She had happily been living with sweet Shema for 3 months. He was so sweet to her. I finally took her out though because he was getting skinny and weak. He would just dance for her when I tried to feed him and she would gobble up all the food. He recovered quickly once I took her away and immediately began eating again. I moved her to Flameo's tank for a few days but he was aggressively chasing her so I decided she needed her own place. That was like 5 or 6 or 7 weeks ago? Imagine my surprise as I am doing Son's math with him and I look over and see a little white fish! 

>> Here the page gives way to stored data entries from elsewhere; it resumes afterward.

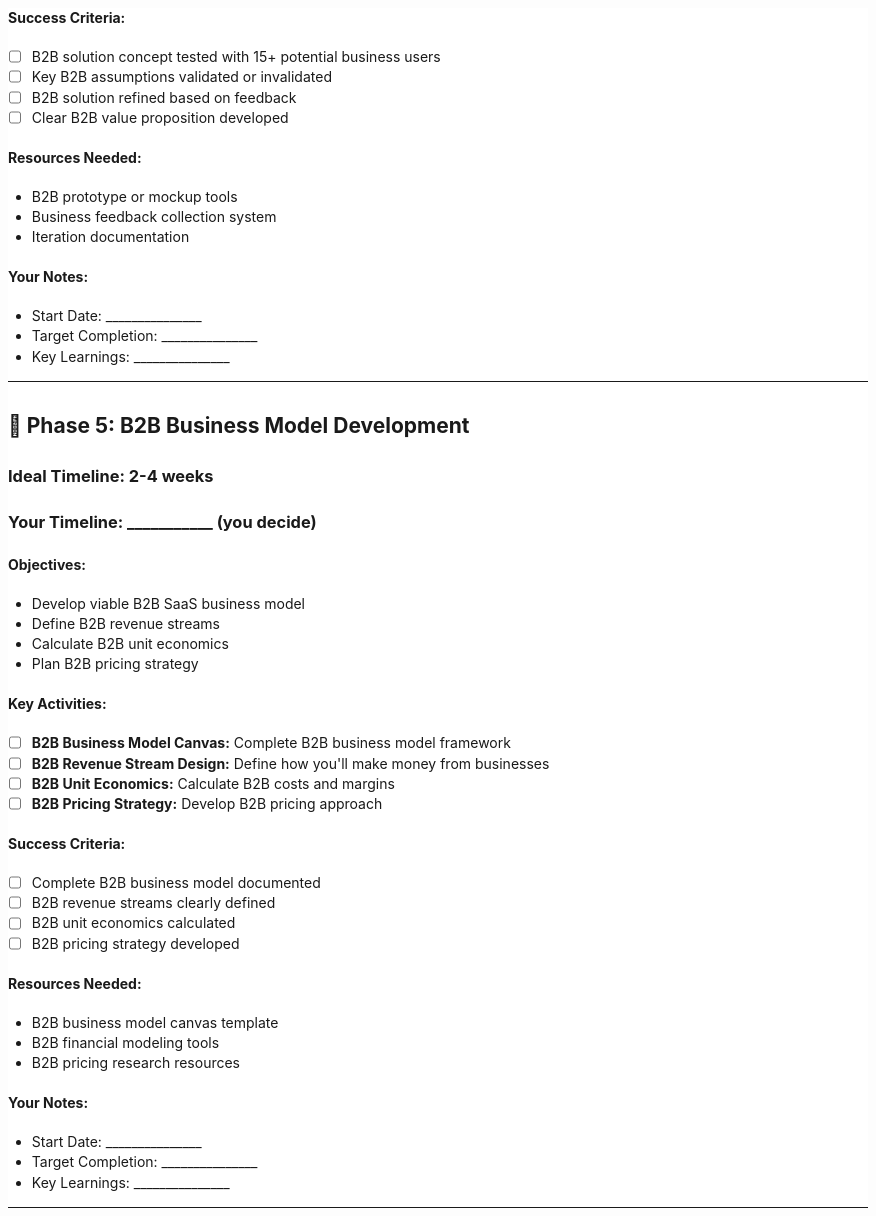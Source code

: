 #### **Success Criteria:**
- [ ] B2B solution concept tested with 15+ potential business users
- [ ] Key B2B assumptions validated or invalidated
- [ ] B2B solution refined based on feedback
- [ ] Clear B2B value proposition developed

#### **Resources Needed:**
- B2B prototype or mockup tools
- Business feedback collection system
- Iteration documentation

#### **Your Notes:**
- Start Date: _______________
- Target Completion: _______________
- Key Learnings: _______________

---

## 🏢 **Phase 5: B2B Business Model Development**

### **Ideal Timeline:** 2-4 weeks
### **Your Timeline:** ___________ (you decide)

#### **Objectives:**
- Develop viable B2B SaaS business model
- Define B2B revenue streams
- Calculate B2B unit economics
- Plan B2B pricing strategy

#### **Key Activities:**
- [ ] **B2B Business Model Canvas:** Complete B2B business model framework
- [ ] **B2B Revenue Stream Design:** Define how you'll make money from businesses
- [ ] **B2B Unit Economics:** Calculate B2B costs and margins
- [ ] **B2B Pricing Strategy:** Develop B2B pricing approach

#### **Success Criteria:**
- [ ] Complete B2B business model documented
- [ ] B2B revenue streams clearly defined
- [ ] B2B unit economics calculated
- [ ] B2B pricing strategy developed

#### **Resources Needed:**
- B2B business model canvas template
- B2B financial modeling tools
- B2B pricing research resources

#### **Your Notes:**
- Start Date: _______________
- Target Completion: _______________
- Key Learnings: _______________

---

I start squealing with delight and take pictures and call my mom who starts squealing with me and the kids are going crazy. Then Daughter checks Shema's tank and he has 2 babies too! I set up 2 plastic Sterilite bins and remove Shema and Flameo. 

The only reason they survived is because the 2 tanks they are in are as natural as an aquarium can be. Dirt bottoms and dense thriving plants provide cover and little tiny live foods like planaria no doubt. Now that I know they're in there I will be feeding them. 

So glad there aren't 100 of them, but I can handle a few! 

Lady Red is solid red, Flameo is red amd cellophane butterfly veiltail, amd Shema is an EE.


----------



## themamaj

😂🤗 bbbbbabies!!!!! Aww how precious and wonderful! So excited for you and kids!! Post losts of pictures. I can't wait to see more.


----------



## BettaSplendid

I will! So excited. I saw 2 at one time in Shema's tank. I hope they're EE. One for sure in Flameo's. Daughter saw another but it may have been a shrimp. The plants are so dense in there that it is easy to "lose" a full grown betta. I have to look a long time to find Flameo, lol. I really don't need a bunch of babies but I can't help hoping to see more.  

I never mentioned the baby squirrels. They are happily living outside in the trees surrounding Son's tree fort. For a while they would come down the tree and eat dog food out of a container that I held for them. Now they are fully wild but I see them watch me calmly from above. They look at me. All the other squirrels just ignore me, normal squirrel behavior. I say, "hey Bebe Squirrels!" So it was a successful mission, they've been raised and turned loose and doin fine. 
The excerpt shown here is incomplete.